▸ **TASK GOAL**
From the listing below, copy only the lines running from the line that contains "<i><b>Description</b>: You can perform" to the line that contains "## Resource analysis", both included.

▸ **GIVEN RECORDS**
►
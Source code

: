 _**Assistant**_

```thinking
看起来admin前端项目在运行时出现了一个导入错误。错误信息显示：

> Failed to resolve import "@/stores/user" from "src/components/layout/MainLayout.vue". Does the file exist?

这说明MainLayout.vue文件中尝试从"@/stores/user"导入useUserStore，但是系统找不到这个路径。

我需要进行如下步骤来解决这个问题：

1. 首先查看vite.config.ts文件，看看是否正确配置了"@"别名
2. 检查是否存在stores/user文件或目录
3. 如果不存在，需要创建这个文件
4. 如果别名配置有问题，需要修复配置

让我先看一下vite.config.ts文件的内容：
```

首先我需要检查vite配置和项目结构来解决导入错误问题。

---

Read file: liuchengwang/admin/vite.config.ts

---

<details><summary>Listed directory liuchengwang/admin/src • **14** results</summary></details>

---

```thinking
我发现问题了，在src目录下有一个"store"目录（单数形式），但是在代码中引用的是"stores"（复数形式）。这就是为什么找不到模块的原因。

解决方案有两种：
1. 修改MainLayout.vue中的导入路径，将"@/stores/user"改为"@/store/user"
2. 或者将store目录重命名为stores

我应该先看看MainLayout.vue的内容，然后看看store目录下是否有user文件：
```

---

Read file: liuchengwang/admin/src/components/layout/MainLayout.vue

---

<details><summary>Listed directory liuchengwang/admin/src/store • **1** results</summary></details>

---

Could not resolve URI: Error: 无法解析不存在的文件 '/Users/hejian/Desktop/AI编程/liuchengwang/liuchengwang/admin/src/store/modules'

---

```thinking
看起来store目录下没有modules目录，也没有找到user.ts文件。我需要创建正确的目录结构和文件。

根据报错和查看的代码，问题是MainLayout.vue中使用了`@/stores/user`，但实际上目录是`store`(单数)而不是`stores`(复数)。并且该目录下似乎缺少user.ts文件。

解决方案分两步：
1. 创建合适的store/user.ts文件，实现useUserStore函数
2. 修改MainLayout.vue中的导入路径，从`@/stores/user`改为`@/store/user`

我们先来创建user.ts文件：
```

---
◄
►
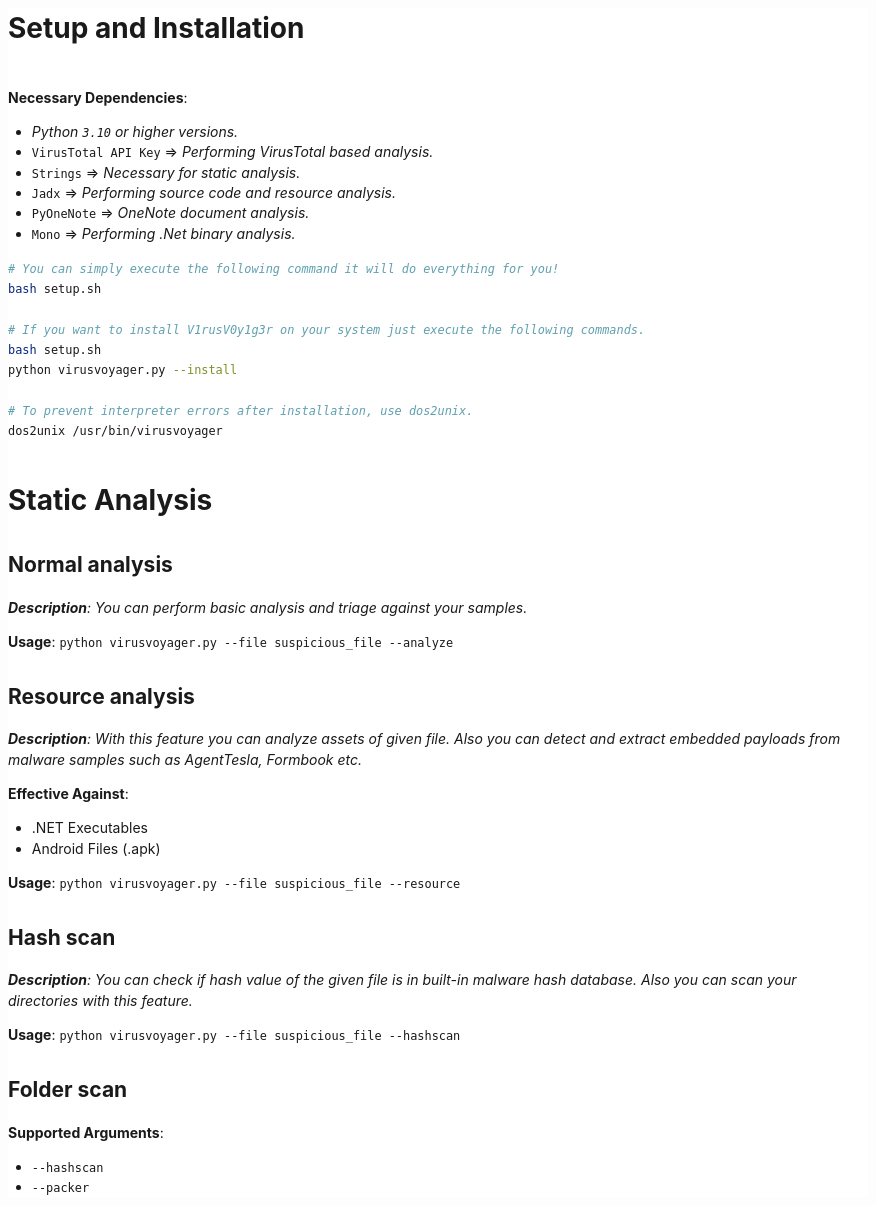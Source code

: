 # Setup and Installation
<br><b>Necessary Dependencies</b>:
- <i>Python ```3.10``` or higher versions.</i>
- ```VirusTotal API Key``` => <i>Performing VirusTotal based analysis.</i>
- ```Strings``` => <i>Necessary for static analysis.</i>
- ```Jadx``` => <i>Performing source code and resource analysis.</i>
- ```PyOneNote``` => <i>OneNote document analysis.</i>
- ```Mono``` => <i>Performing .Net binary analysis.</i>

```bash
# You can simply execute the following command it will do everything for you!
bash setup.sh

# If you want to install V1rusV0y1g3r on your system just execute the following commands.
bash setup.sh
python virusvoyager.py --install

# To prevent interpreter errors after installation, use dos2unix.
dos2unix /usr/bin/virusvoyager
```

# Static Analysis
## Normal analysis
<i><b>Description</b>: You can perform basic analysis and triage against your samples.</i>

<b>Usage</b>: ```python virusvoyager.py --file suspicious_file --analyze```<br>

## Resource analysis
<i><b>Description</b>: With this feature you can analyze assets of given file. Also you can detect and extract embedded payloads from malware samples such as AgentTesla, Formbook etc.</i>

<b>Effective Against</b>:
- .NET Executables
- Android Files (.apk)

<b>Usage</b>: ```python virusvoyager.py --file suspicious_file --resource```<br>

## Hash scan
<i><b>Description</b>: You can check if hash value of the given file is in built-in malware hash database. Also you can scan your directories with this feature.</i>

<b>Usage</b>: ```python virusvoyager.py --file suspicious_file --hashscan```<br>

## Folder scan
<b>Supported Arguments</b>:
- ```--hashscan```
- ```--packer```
◄
▸ **ANSWER TO THIS EXERCISE**
<i><b>Description</b>: You can perform basic analysis and triage against your samples.</i>

<b>Usage</b>: ```python virusvoyager.py --file suspicious_file --analyze```<br>

## Resource analysis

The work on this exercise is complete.